It is highly unlikely what you are seeing is corruption.

The far more likely cause of this issue is the "app" is not issuing the DELETE FROM command correctly, or in the way that you think it is. Perhaps the DELETE is being rolled back for some reason, or perhaps the WHERE statement is preventing rows being deleted that you think should be deleted. If you can view the code in the app, add the code that is performing (or not performing) the DELETE to your question via the edit link. If you don't have access to the code, you could use SQL Server Profiler to run a trace so you can "see" the statements your app is issuing to the server to determine for certain what the app is doing.

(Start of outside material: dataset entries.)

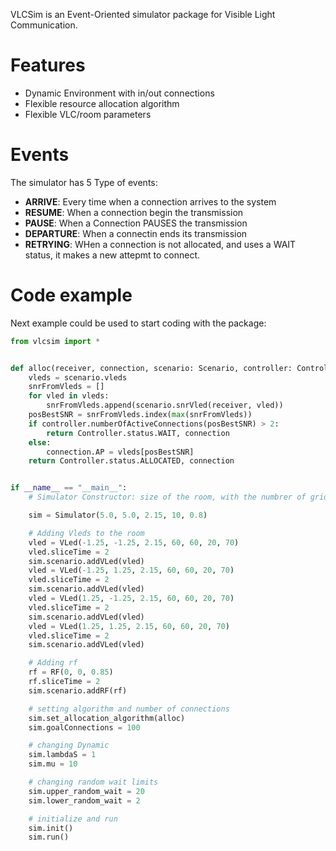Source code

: VLCSim is an Event-Oriented simulator package for Visible Light Communication.

# Features

- Dynamic Environment with in/out connections 
- Flexible resource allocation algorithm 
- Flexible VLC/room parameters

# Events

The simulator has 5 Type of events:

* **ARRIVE**: Every time when a connection arrives to the system
* **RESUME**: When a connection begin the transmission
* **PAUSE**: When a Connection PAUSES the transmission
* **DEPARTURE**: When a connectin ends its transmission
* **RETRYING**: WHen a connection is not allocated, and uses a WAIT status, it makes a new attepmt to connect.

# Code example

Next example could be used to start coding with the package:

```python
from vlcsim import *


def alloc(receiver, connection, scenario: Scenario, controller: Controller):
    vleds = scenario.vleds
    snrFromVleds = []
    for vled in vleds:
        snrFromVleds.append(scenario.snrVled(receiver, vled))
    posBestSNR = snrFromVleds.index(max(snrFromVleds))
    if controller.numberOfActiveConnections(posBestSNR) > 2:
        return Controller.status.WAIT, connection
    else:
        connection.AP = vleds[posBestSNR]
    return Controller.status.ALLOCATED, connection


if __name__ == "__main__":
    # Simulator Constructor: size of the room, with the numbrer of grids and the rho parameter

    sim = Simulator(5.0, 5.0, 2.15, 10, 0.8)

    # Adding Vleds to the room
    vled = VLed(-1.25, -1.25, 2.15, 60, 60, 20, 70)
    vled.sliceTime = 2
    sim.scenario.addVLed(vled)
    vled = VLed(-1.25, 1.25, 2.15, 60, 60, 20, 70)
    vled.sliceTime = 2
    sim.scenario.addVLed(vled)
    vled = VLed(1.25, -1.25, 2.15, 60, 60, 20, 70)
    vled.sliceTime = 2
    sim.scenario.addVLed(vled)
    vled = VLed(1.25, 1.25, 2.15, 60, 60, 20, 70)
    vled.sliceTime = 2
    sim.scenario.addVLed(vled)

    # Adding rf
    rf = RF(0, 0, 0.85)
    rf.sliceTime = 2
    sim.scenario.addRF(rf)

    # setting algorithm and number of connections
    sim.set_allocation_algorithm(alloc)
    sim.goalConnections = 100

    # changing Dynamic
    sim.lambdaS = 1
    sim.mu = 10

    # changing random wait limits
    sim.upper_random_wait = 20
    sim.lower_random_wait = 2

    # initialize and run
    sim.init()
    sim.run()


```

It's possible there are some application-level data problems preventing the application from performing the delete. For instance, if there are no primary/foreign key relationships enforcing referential integrity, it's possible a DELETE FROM statement is using a join in the delete that is effectively excluding rows from being deleted as a result of those rows being orphaned. By way of an example, take a look at this:

USE tempdb;

IF OBJECT_ID(N'dbo.Child', N'U') IS NOT NULL
DROP TABLE dbo.Child;
IF OBJECT_ID(N'dbo.Parent', N'U') IS NOT NULL
DROP TABLE dbo.Parent;

CREATE TABLE dbo.Parent
(
    parent_id int NOT NULL
        CONSTRAINT Parent_pk
        PRIMARY KEY CLUSTERED
    , parent_data varchar(50) NOT NULL
);

CREATE TABLE dbo.Child
(
    child_id int NOT NULL
        CONSTRAINT Child_pk
        PRIMARY KEY CLUSTERED
    , parent_id int NOT NULL
    , child_data varchar(10) NOT NULL
);

INSERT INTO dbo.Parent (parent_id, parent_data)
VALUES (1, 'A')
    , (2, 'B');

INSERT INTO dbo.Child (child_id, parent_id, child_data)
VALUES (1, 1, 'C')
    , (2, 1, 'D')
    , (3, 2, 'E')
    , (4, 2, 'F')
    , (5, 3, 'G')
    , (6, 3, 'H');

SELECT *
FROM dbo.Child;
╔══════════╦═══════════╦════════════╗
║ child_id ║ parent_id ║ child_data ║
╠══════════╬═══════════╬════════════╣
║        1 ║         1 ║ C          ║
║        2 ║         1 ║ D          ║
║        3 ║         2 ║ E          ║
║        4 ║         2 ║ F          ║
║        5 ║         3 ║ G          ║
║        6 ║         3 ║ H          ║
╚══════════╩═══════════╩════════════╝

Now, if we want to delete all rows from dbo.Child, we might use this delete statement that deletes all child rows that have a parent in the parent table:

DELETE FROM dbo.Child
FROM dbo.Child c
INNER JOIN dbo.Parent p ON c.parent_id = p.parent_id;

If we had a properly defined foreign-key in the dbo.Child table, the 5th and 6th rows would never be able to exist, however since we don't have good relational integrity, rows can exist in the child table that have no parent, as you can see from this SELECT statement ran after the above delete runs:

SELECT *
FROM dbo.Child;
╔══════════╦═══════════╦════════════╗
║ child_id ║ parent_id ║ child_data ║
╠══════════╬═══════════╬════════════╣
║        5 ║         3 ║ G          ║
║        6 ║         3 ║ H          ║
╚══════════╩═══════════╩════════════╝

When SQL Server detects corruption in the primary database (the one that is currently on-line and serving clients), it will transfer the page that is corrupted from the mirror database, via Automatic Page Repair, in an attempt to fix the database automatically. Automatic Page Repair has been available since SQL Server 2005 Service Pack 1, when mirroring officially became a supported option.

Since you've ran DBCC CHECKDB with no corruption reported, I'd say with near 100% certainty that you're not experiencing corruption.